Incarnational church planting starts with listening, says bishop

Discerning the guidance of the Holy Spirit is the key to contextual and incarnational church planting, says the leader of Fresh Expressions.

Bishop Graham Cray told church planters at the Mission21 conference in Bath on Wednesday that the church had to be willing to embody the Gospel where people are and suggested that the church move from a strategic planning era to a ‘discernment in context’ era, noting that the future had become “too unpredictable for the predetermined parameters once provided by long range planning”.

“It all begins with listening. It is discernment, the capacity to engage with the Spirit that is the vital thing,” he said.

“Churches must always be willing to die to their own cultural comforts in order to live where God intends them to be.

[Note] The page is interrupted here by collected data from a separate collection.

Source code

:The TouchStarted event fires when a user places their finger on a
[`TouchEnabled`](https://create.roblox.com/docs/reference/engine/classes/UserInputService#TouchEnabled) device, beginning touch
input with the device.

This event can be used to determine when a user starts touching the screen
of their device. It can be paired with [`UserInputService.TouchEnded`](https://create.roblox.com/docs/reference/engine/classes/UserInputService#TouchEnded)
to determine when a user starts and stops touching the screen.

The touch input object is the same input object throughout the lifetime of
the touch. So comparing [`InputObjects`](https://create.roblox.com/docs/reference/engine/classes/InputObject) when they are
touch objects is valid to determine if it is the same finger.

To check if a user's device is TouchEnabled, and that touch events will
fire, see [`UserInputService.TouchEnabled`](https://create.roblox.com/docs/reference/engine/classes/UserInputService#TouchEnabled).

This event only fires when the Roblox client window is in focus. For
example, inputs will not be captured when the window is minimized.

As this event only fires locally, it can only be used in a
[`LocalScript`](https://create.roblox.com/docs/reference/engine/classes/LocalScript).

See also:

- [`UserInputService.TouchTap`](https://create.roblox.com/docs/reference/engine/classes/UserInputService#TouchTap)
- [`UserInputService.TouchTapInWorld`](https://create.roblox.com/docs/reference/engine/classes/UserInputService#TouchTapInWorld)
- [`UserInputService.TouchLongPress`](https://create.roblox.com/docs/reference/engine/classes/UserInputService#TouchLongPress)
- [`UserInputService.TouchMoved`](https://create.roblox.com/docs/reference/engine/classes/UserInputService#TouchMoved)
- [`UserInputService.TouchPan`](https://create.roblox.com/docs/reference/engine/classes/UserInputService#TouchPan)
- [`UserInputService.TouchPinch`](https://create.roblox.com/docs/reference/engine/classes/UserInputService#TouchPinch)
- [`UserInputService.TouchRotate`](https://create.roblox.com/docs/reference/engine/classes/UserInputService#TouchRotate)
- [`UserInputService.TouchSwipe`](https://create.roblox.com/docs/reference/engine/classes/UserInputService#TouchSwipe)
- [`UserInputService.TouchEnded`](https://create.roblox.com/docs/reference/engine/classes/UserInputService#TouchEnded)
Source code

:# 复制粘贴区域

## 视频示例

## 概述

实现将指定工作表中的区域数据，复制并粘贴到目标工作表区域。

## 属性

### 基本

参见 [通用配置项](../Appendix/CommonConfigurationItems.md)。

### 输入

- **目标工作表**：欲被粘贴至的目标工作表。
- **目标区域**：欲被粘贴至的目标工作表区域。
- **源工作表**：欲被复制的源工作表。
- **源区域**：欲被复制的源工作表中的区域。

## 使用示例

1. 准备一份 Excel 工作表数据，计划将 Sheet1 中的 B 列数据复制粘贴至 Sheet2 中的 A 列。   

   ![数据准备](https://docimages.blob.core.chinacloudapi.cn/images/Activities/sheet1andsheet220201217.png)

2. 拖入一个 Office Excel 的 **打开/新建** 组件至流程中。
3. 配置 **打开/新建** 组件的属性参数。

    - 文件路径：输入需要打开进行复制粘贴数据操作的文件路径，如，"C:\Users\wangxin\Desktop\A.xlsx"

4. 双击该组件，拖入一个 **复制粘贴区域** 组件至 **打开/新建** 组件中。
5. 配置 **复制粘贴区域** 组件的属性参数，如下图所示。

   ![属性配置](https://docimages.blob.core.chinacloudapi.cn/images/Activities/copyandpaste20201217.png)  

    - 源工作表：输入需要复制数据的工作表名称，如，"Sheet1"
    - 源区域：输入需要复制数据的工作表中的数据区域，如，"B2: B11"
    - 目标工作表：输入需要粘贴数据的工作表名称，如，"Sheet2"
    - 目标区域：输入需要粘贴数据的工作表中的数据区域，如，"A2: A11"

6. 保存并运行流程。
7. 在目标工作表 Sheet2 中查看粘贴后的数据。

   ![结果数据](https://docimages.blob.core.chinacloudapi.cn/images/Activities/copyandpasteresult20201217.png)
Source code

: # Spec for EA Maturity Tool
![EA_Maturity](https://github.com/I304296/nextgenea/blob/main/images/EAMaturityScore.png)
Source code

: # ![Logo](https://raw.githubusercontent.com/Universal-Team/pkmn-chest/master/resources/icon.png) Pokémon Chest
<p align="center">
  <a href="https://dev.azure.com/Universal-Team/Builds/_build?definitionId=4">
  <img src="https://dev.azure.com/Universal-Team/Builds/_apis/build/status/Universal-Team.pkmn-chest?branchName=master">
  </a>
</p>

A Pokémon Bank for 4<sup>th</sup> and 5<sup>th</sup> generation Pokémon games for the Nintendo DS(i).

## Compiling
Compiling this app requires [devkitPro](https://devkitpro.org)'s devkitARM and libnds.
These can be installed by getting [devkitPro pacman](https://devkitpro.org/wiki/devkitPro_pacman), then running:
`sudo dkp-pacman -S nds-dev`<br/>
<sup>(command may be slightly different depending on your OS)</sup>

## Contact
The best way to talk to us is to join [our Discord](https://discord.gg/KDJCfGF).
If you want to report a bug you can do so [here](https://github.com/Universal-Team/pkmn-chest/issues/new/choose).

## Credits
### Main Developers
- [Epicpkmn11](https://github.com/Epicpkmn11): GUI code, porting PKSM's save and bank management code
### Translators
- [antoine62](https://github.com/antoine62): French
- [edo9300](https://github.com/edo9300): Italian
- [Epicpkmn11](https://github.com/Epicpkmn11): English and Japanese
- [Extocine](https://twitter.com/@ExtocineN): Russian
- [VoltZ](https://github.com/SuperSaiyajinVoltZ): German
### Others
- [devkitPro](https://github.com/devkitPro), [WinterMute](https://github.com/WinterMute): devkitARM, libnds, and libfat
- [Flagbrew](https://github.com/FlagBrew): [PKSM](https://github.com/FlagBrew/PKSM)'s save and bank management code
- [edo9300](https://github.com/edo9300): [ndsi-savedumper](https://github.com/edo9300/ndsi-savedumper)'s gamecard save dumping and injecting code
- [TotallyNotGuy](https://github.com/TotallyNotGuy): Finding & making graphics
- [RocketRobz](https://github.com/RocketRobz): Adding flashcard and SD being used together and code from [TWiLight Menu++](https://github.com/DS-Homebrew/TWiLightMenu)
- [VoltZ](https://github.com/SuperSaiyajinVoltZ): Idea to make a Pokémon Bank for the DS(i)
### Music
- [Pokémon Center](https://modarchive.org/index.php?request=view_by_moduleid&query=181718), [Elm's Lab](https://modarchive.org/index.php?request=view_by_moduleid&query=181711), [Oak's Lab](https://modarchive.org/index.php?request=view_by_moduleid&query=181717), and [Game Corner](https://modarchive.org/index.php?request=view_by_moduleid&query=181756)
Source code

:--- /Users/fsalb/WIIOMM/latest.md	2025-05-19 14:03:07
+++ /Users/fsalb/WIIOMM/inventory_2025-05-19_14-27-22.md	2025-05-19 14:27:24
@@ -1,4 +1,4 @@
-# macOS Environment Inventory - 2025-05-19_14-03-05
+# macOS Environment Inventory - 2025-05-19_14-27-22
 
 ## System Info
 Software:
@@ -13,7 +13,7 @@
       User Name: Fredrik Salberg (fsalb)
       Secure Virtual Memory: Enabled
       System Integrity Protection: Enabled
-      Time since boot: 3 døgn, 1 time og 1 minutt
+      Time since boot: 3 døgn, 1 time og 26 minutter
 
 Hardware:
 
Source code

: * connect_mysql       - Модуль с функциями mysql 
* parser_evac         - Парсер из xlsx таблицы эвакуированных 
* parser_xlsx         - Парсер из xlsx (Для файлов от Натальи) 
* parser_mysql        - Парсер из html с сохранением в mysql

“It is inherent in the church planting process we pay the price so that they can find Jesus in such a way that in His name they can be transformed where they are rather than be culturally suited to come back to where we were.”

|QUOTE|Fresh Expressions is an initiative of the Church of England and Methodist Church to encourage new ways of doing church in today’s changing culture.

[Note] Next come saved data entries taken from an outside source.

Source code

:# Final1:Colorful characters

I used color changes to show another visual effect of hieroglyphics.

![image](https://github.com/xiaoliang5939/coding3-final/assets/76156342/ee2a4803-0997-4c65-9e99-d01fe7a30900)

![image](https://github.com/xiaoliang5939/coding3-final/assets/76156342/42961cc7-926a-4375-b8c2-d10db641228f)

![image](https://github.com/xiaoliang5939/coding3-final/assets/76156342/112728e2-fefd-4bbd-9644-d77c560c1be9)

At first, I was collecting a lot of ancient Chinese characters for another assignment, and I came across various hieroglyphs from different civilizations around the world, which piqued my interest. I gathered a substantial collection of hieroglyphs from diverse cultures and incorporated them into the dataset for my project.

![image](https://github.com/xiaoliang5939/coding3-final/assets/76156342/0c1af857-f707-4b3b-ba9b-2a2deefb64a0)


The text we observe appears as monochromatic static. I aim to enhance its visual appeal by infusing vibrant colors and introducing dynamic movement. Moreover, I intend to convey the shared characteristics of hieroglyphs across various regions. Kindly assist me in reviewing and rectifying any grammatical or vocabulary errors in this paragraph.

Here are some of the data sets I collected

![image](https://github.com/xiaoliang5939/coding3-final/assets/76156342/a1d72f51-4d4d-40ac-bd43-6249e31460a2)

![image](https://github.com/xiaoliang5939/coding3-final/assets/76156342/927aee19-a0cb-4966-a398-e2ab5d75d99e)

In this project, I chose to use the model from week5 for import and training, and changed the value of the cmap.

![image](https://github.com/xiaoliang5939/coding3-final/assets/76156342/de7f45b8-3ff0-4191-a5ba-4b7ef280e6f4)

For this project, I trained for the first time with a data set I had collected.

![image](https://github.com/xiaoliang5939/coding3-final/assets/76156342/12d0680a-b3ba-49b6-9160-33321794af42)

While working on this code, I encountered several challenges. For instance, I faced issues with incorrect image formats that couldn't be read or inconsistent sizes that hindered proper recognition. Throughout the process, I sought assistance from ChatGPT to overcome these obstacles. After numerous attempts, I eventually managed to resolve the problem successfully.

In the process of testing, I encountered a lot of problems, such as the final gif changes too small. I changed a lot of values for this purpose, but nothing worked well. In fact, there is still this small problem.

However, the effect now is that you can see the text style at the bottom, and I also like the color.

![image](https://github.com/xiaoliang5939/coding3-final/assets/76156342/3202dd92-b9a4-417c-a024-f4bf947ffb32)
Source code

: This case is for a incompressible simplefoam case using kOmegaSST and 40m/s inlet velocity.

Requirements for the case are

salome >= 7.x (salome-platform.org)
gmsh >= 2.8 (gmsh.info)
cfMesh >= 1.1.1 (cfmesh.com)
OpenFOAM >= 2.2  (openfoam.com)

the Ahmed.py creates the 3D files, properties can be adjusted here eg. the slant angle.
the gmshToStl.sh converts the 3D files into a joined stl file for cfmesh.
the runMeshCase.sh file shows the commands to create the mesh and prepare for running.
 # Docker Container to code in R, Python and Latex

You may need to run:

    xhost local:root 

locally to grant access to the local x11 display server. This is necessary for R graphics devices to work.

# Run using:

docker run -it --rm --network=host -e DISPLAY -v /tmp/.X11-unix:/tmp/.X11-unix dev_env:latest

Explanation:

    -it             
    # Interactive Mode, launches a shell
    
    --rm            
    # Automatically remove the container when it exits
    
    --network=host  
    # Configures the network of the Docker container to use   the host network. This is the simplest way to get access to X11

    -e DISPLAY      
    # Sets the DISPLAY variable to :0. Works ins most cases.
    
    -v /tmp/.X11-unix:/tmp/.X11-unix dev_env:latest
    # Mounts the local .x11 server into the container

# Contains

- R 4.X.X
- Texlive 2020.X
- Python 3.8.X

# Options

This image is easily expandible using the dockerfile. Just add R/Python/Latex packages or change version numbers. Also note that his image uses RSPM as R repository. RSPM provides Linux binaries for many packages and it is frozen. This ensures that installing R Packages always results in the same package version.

Bishop Cray cited the findings of recent research on church attendance by Tearfund, which found that the non or never churched formed the largest proportion of the adult mission field in England – around one third of the adult population.

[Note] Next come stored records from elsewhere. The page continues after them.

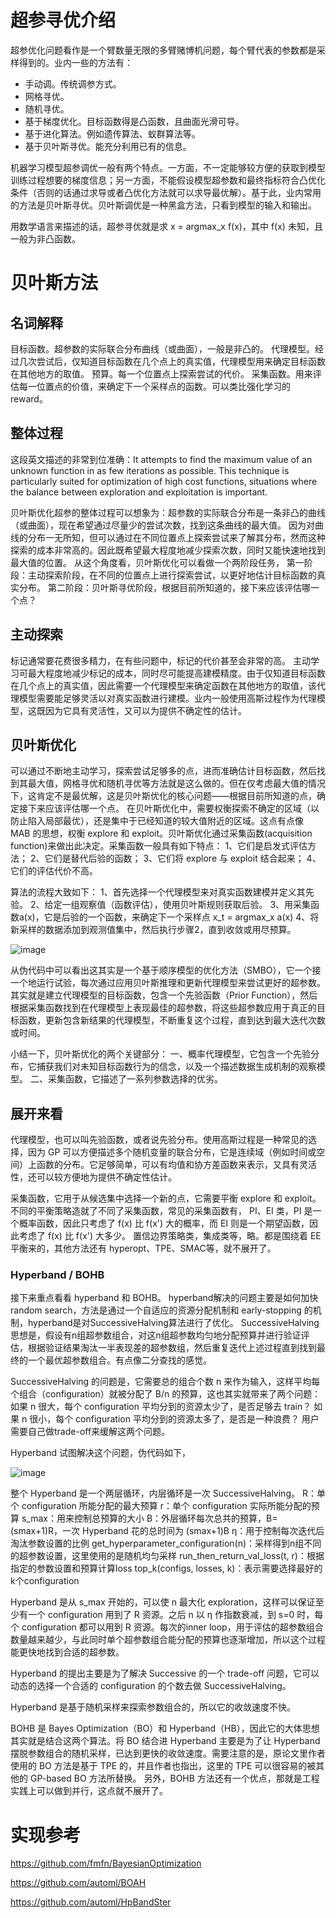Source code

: # 超参寻优介绍

超参优化问题看作是一个臂数量无限的多臂赌博机问题，每个臂代表的参数都是采样得到的。业内一些的方法有：
- 手动调。传统调参方式。
- 网格寻优。
- 随机寻优。
- 基于梯度优化。目标函数得是凸函数，且曲面光滑可导。
- 基于进化算法。例如遗传算法、蚁群算法等。
- 基于贝叶斯寻优。能充分利用已有的信息。

机器学习模型超参调优一般有两个特点。一方面，不一定能够较方便的获取到模型训练过程想要的梯度信息；另一方面，不能假设模型超参数和最终指标符合凸优化条件（否则的话通过求导或者凸优化方法就可以求导最优解）。基于此，业内常用的方法是贝叶斯寻优。贝叶斯调优是一种黑盒方法，只看到模型的输入和输出。

用数学语言来描述的话，超参寻优就是求 x = argmax_x f(x)，其中 f(x) 未知，且一般为非凸函数。


# 贝叶斯方法

## 名词解释

目标函数。超参数的实际联合分布曲线（或曲面），一般是非凸的。
代理模型。经过几次尝试后，仅知道目标函数在几个点上的真实值，代理模型用来确定目标函数在其他地方的取值。
预算。每一个位置点上探索尝试的代价。
采集函数。用来评估每一位置点的价值，来确定下一个采样点的函数。可以类比强化学习的 reward。

## 整体过程

这段英文描述的非常到位准确：It attempts to find the maximum value of an unknown function in as few iterations as possible. This technique is particularly suited for optimization of high cost functions, situations where the balance between exploration and exploitation is important.

贝叶斯优化超参的整体过程可以想象为：超参数的实际联合分布是一条非凸的曲线（或曲面），现在希望通过尽量少的尝试次数，找到这条曲线的最大值。
因为对曲线的分布一无所知，但可以通过在不同位置点上探索尝试来了解其分布，然而这种探索的成本非常高的。因此既希望最大程度地减少探索次数，同时又能快速地找到最大值的位置。
从这个角度看，贝叶斯优化可以看做一个两阶段任务，
第一阶段：主动探索阶段，在不同的位置点上进行探索尝试，以更好地估计目标函数的真实分布。
第二阶段：贝叶斯寻优阶段，根据目前所知道的，接下来应该评估哪一个点？


## 主动探索
标记通常要花费很多精力，在有些问题中，标记的代价甚至会非常的高。
主动学习可最大程度地减少标记的成本，同时尽可能提高建模精度。由于仅知道目标函数在几个点上的真实值，因此需要一个代理模型来确定函数在其他地方的取值，该代理模型需要能足够灵活以对真实函数进行建模。业内一般使用高斯过程作为代理模型，这既因为它具有灵活性，又可以为提供不确定性的估计。


## 贝叶斯优化
可以通过不断地主动学习，探索尝试足够多的点，进而准确估计目标函数，然后找到其最大值，网格寻优和随机寻优等方法就是这么做的。但在仅考虑最大值的情况下，这肯定不是最优解，这是贝叶斯优化的核心问题——根据目前所知道的点，确定接下来应该评估哪一个点。
在贝叶斯优化中，需要权衡探索不确定的区域（以防止陷入局部最优），还是集中于已经知道的较大值附近的区域。这点有点像 MAB 的思想，权衡 explore 和 exploit。贝叶斯优化通过采集函数(acquisition function)来做出此决定。采集函数一般具有如下特点：
1、它们是启发式评估方法；
2、它们是替代后验的函数；
3、它们将 explore 与 exploit 结合起来；
4、它们的评估代价不高。

算法的流程大致如下：
1、首先选择一个代理模型来对真实函数建模并定义其先验。
2、给定一组观察值（函数评估），使用贝叶斯规则获取后验。
3、用采集函数a(x)，它是后验的一个函数，来确定下一个采样点 x_t = argmax_x a(x)
4、将新采样的数据添加到观测值集中，然后执行步骤2，直到收敛或用尽预算。

![image](https://upload-images.jianshu.io/upload_images/1936544-fa7c2d54cbff7062?imageMogr2/auto-orient/strip%7CimageView2/2/w/1240)

从伪代码中可以看出这其实是一个基于顺序模型的优化方法（SMBO），它一个接一个地运行试验，每次通过应用贝叶斯推理和更新代理模型来尝试更好的超参数。其实就是建立代理模型的目标函数，包含一个先验函数（Prior Function），然后根据采集函数找到在代理模型上表现最佳的超参数，将这些超参数应用于真正的目标函数，更新包含新结果的代理模型，不断重复这个过程，直到达到最大迭代次数或时间。

小结一下，贝叶斯优化的两个关键部分：
一、概率代理模型，它包含一个先验分布，它捕获我们对未知目标函数行为的信念，以及一个描述数据生成机制的观察模型。
二、采集函数，它描述了一系列参数选择的优劣。

## 展开来看
代理模型，也可以叫先验函数，或者说先验分布。使用高斯过程是一种常见的选择，因为 GP 可以方便描述多个随机变量的联合分布，它是连续域（例如时间或空间）上函数的分布。它足够简单，可以有均值和协方差函数来表示，又具有灵活性，还可以较方便地为提供不确定性估计。

采集函数，它用于从候选集中选择一个新的点，它需要平衡 explore 和 exploit。不同的平衡策略造就了不同了采集函数，常见的采集函数有，
PI、EI 类，PI 是一个概率函数，因此只考虑了 f(x) 比 f(x') 大的概率，而 EI 则是一个期望函数，因此考虑了 f(x) 比 f(x') 大多少。
置信边界策略类，集成类等，略。都是围绕着 EE 平衡来的，其他方法还有 hyperopt、TPE、SMAC等，就不展开了。

### Hyperband / BOHB
接下来重点看看 hyperband 和 BOHB。
hyperband解决的问题主要是如何加快 random search，方法是通过一个自适应的资源分配机制和 early-stopping 的机制，hyperband是对SuccessiveHalving算法进行了优化。
SuccessiveHalving思想是，假设有n组超参数组合，对这n组超参数均匀地分配预算并进行验证评估，根据验证结果淘汰一半表现差的超参数组，然后重复迭代上述过程直到找到最终的一个最优超参数组合。有点像二分查找的感觉。

SuccessiveHalving 的问题是，它需要总的组合个数 n 来作为输入，这样平均每个组合（configuration）就被分配了 B/n 的预算，这也其实就带来了两个问题：
如果 n 很大，每个 configuration 平均分到的资源太少了，是否足够去 train？
如果 n 很小，每个 configuration 平均分到的资源太多了，是否是一种浪费？
用户需要自己做trade-off来缓解这两个问题。

Hyperband 试图解决这个问题，伪代码如下，

![image](https://upload-images.jianshu.io/upload_images/1936544-abe320675a3e23de?imageMogr2/auto-orient/strip%7CimageView2/2/w/1240)

整个 Hyperband 是一个两层循环，内层循环是一次 SuccessiveHalving。
R：单个 configuration 所能分配的最大预算
r：单个 configuration 实际所能分配的预算
s_max：用来控制总预算的大小
B：外层循环每次总共的预算，B=(smax+1)R，一次 Hyperband 花的总时间为 (smax+1)B
η：用于控制每次迭代后淘汰参数设置的比例
get_hyperparameter_configuration(n)：采样得到n组不同的超参数设置，这里使用的是随机均匀采样
run_then_return_val_loss(t, r)：根据指定的参数设置和预算计算loss
top_k(configs, losses, k)：表示需要选择最好的k个configuration

Hyperband 是从 s_max 开始的，可以使 n 最大化 exploration，这样可以保证至少有一个 configuration 用到了 R 资源。之后 n 以 η 作指数衰减，到 s=0 时，每个 configuration 都可以用到 R 资源。每次的inner loop，用于评估的超参数组合数量越来越少，与此同时单个超参数组合能分配的预算也逐渐增加，所以这个过程能更快地找到合适的超参数。

Hyperband 的提出主要是为了解决 Successive 的一个 trade-off 问题，它可以动态的选择一个合适的 configuration 的个数去做 SuccessiveHalving。

Hyperband 是基于随机采样来探索参数组合的，所以它的收敛速度不快。

BOHB 是 Bayes Optimization（BO）和 Hyperband（HB），因此它的大体思想其实就是结合这两个算法。将 BO 结合进 Hyperband 主要是为了让 Hyperband 摆脱参数组合的随机采样，已达到更快的收敛速度。需要注意的是，原论文里作者使用的 BO 方法是基于 TPE 的，并且作者也指出，这里的 TPE 可以很容易的被其他的 GP-based BO 方法所替换。
另外，BOHB 方法还有一个优点，那就是工程实践上可以做到并行，这点就不展开了。

# 实现参考

https://github.com/fmfn/BayesianOptimization

https://github.com/automl/BOAH

https://github.com/automl/HpBandSter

“The biggest group of people we have to reach largely don’t know the story and have had no connection consistently with any church of any denomination in their lifetime and it is hugely difficult for cradle Christians to get their heads around that,” he said.

Pointing to the example of Peter evangelising Cornelius, Bishop Cray said the Spirit was the “great connector” bringing the evangelist to the people prepared in advance by God.

The long-term challenge, he added, was to see more incarnational church planting among the non-churched and listen to the Spirit, rather than “clone” existing church models.

“A society that doesn’t really have a future to believe in needs to see an imperfect one embodied locally,” he said.

“That’s what the Spirit of God comes to do and will do through us if we take the blinkers off our imaginations, follow where He goes, to what He has prepared.

“You can only do this sort of discernment incarnationally. You can only do it by entering the world of those who have begun to be called and listen to the Spirit as you help them to find Christ there.”